Covariance Component

—

Formula Used: σ²p = w₁²σ₁² + w₂²σ₂² + 2w₁w₂ρ₁₂σ₁σ₂

This formula calculates total portfolio variance by combining the weighted variances of each asset with their joint covariance, showing the effect of diversification.

Analysis & Breakdown

Component	Variable	Value	Contribution to Variance
Asset 1 Weighted Variance	w₁²σ₁²	—	—
Asset 2 Weighted Variance	w₂²σ₂²	—	—
Combined Covariance	2w₁w₂ρ₁₂σ₁σ₂	—	—
Total Portfolio Variance	σ²p	—	—

This table breaks down the total portfolio variance into its core components, highlighting the contribution of each asset’s risk and their mutual correlation.

What is a Portfolio Variance Calculator?

A portfolio variance calculator is a financial tool used to measure the overall risk, or volatility, of an investment portfolio. Unlike looking at the risk of a single asset in isolation, portfolio variance accounts for how different assets within the portfolio interact with each other. This interaction, known as correlation, is a critical component of risk management. By using a portfolio variance calculator, investors and financial advisors can quantify the dispersion of potential returns around the portfolio’s expected return. A lower variance indicates that returns are clustered closely around the average, suggesting lower risk, while a higher variance implies returns are more spread out, indicating greater risk. This metric is a cornerstone of Modern Portfolio Theory (MPT), which emphasizes that a portfolio’s total risk is more important than the individual risk of its components.

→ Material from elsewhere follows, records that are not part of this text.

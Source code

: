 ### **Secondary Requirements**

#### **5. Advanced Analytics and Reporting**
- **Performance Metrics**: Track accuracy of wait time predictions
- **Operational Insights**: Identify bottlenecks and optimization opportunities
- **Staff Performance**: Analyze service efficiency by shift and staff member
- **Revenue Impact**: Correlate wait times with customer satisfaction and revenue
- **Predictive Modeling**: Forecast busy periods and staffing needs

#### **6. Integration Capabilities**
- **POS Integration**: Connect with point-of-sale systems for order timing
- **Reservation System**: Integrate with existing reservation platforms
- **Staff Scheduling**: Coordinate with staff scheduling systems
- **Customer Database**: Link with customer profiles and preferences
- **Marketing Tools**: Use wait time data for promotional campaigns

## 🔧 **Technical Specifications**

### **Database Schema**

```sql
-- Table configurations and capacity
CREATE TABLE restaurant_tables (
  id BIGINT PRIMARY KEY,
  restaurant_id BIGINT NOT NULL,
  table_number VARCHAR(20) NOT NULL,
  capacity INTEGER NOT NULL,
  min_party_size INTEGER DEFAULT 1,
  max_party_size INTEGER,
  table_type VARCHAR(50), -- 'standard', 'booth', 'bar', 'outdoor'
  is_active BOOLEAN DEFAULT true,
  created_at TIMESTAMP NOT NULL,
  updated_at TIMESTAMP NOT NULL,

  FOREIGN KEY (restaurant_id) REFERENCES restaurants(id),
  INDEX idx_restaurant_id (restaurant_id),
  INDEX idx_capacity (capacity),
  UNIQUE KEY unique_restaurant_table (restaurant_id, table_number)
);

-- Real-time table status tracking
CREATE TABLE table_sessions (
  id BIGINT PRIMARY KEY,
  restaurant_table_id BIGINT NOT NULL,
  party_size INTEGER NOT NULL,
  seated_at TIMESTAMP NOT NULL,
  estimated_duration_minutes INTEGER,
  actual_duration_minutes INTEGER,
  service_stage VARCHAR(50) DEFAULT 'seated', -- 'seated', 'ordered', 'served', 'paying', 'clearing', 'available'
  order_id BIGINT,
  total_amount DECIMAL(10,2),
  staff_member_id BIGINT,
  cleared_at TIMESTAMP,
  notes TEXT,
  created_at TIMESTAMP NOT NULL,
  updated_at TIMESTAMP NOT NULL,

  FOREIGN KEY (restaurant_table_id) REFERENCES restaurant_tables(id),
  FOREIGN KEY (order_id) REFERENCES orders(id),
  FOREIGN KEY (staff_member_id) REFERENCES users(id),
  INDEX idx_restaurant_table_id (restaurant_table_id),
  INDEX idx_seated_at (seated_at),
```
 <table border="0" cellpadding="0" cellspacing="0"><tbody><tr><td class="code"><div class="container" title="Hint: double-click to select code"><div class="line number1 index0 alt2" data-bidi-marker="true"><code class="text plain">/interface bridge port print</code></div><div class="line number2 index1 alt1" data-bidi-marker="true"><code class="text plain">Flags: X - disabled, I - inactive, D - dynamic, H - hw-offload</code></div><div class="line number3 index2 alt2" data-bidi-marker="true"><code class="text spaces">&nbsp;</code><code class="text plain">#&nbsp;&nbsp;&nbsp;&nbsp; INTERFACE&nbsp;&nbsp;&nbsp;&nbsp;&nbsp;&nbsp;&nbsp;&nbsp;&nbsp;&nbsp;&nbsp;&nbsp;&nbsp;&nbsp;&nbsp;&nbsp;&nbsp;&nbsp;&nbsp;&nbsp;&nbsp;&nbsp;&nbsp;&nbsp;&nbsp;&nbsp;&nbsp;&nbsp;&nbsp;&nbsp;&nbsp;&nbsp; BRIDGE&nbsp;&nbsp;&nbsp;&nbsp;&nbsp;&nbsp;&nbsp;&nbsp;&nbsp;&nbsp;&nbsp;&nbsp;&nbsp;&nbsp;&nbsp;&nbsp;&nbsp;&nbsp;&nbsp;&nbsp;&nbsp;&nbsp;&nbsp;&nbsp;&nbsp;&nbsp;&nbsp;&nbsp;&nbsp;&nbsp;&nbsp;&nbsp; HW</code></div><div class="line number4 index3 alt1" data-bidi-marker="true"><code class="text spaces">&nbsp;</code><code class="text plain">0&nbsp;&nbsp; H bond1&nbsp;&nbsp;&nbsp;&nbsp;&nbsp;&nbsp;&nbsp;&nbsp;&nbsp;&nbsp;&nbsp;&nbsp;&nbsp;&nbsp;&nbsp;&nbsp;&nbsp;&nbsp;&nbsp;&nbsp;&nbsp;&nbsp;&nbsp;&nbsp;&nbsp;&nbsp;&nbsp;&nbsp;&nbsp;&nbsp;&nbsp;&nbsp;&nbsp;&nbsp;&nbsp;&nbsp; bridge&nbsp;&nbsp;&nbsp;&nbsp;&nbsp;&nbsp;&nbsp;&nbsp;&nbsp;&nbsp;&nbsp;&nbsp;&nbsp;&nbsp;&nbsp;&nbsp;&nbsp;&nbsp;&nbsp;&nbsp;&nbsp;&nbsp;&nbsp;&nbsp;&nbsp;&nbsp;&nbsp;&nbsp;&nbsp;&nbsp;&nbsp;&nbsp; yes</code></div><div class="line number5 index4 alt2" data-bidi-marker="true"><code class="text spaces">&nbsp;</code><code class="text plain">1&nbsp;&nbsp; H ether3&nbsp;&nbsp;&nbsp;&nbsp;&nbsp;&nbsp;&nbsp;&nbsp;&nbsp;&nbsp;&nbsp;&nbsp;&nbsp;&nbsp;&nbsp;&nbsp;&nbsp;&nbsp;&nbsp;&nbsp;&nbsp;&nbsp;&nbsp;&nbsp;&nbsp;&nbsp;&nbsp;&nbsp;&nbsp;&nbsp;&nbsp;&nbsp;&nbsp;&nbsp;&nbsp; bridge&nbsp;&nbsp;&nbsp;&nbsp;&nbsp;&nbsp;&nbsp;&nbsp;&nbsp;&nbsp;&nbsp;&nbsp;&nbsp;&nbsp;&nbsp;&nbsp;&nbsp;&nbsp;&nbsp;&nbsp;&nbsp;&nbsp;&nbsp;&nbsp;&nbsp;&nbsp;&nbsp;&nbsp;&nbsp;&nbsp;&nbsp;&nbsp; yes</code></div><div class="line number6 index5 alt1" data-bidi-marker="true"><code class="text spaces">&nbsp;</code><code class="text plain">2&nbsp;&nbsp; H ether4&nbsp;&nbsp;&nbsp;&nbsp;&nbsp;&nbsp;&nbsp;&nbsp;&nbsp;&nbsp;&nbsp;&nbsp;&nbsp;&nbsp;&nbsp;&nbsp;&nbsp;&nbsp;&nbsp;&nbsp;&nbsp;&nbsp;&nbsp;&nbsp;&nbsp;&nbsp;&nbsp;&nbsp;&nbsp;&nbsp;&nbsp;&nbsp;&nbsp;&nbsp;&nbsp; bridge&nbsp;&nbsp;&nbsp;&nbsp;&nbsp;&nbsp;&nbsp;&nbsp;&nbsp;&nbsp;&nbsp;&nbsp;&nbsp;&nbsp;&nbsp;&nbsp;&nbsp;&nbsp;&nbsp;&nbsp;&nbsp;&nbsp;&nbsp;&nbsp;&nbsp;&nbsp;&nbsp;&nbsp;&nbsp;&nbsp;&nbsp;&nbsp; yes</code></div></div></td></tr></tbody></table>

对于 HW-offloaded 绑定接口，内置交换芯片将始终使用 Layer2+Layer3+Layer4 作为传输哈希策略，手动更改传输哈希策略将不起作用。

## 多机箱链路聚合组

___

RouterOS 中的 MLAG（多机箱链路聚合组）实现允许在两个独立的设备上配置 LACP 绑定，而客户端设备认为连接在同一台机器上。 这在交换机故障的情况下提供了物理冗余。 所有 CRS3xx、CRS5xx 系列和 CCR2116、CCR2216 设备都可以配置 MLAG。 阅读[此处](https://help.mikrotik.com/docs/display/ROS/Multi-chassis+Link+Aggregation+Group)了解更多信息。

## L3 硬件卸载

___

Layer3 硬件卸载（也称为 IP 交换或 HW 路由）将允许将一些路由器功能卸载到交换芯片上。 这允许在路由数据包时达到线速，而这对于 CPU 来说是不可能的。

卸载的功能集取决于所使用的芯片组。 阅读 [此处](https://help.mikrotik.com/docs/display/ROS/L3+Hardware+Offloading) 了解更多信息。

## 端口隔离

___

This tool is essential for anyone serious about building a diversified investment strategy. Beginners can use a portfolio variance calculator to understand the tangible benefits of diversification, seeing firsthand how combining assets with low or negative correlation can reduce overall portfolio risk. Seasoned investors use it to fine-tune their asset allocation, optimize their risk-return tradeoff, and stress-test their holdings against different market scenarios. A common misconception is that adding more assets always reduces risk. However, if all the assets are highly correlated (e.g., all are large-cap tech stocks), the risk reduction is minimal. A portfolio variance calculator precisely demonstrates this by factoring in the correlation coefficient.

Portfolio Variance Formula and Mathematical Explanation

The power of a portfolio variance calculator comes from its underlying mathematical formula. For a simple portfolio consisting of two assets, the formula is as follows:

Portfolio Variance (σ²p) = w₁²σ₁² + w₂²σ₂² + 2w₁w₂ρ₁₂σ₁σ₂

Let’s break this down step-by-step:

1. w₁²σ₁²: This is the weighted variance of Asset 1. It takes the variance of Asset 1 (σ₁²) and weights it by the square of its allocation (w₁) in the portfolio.
2. w₂²σ₂²: Similarly, this is the weighted variance of Asset 2, determined by its own variance (σ₂²) and its portfolio weight (w₂).
3. 2w₁w₂ρ₁₂σ₁σ₂: This is the covariance component, and it’s the most crucial part for understanding diversification. It incorporates the weights of both assets (w₁, w₂), their individual standard deviations (σ₁, σ₂), and, most importantly, the correlation coefficient between them (ρ₁₂). When the correlation is low or negative, this entire term can become small or negative, actively reducing the total portfolio variance. This is the mathematical representation of diversification at work.

Our online portfolio variance calculator automates this entire calculation for you, providing an instant and accurate measure of your portfolio’s risk profile.

Variables Table

Variable	Meaning	Unit	Typical Range
w₁ / w₂	Weight (proportion) of the asset in the portfolio	Decimal or %	0 to 1 (or 0% to 100%)
σ₁ / σ₂	Standard Deviation (volatility) of the asset’s returns	%	5% – 80% (varies widely)
σ₁² / σ₂²	Variance of the asset’s returns	Decimal	Calculated (σ²)
ρ₁₂	Correlation coefficient between Asset 1 and Asset 2	Unitless	-1 to +1
σ²p	Total Portfolio Variance	Decimal	Positive number

Practical Examples (Real-World Use Cases)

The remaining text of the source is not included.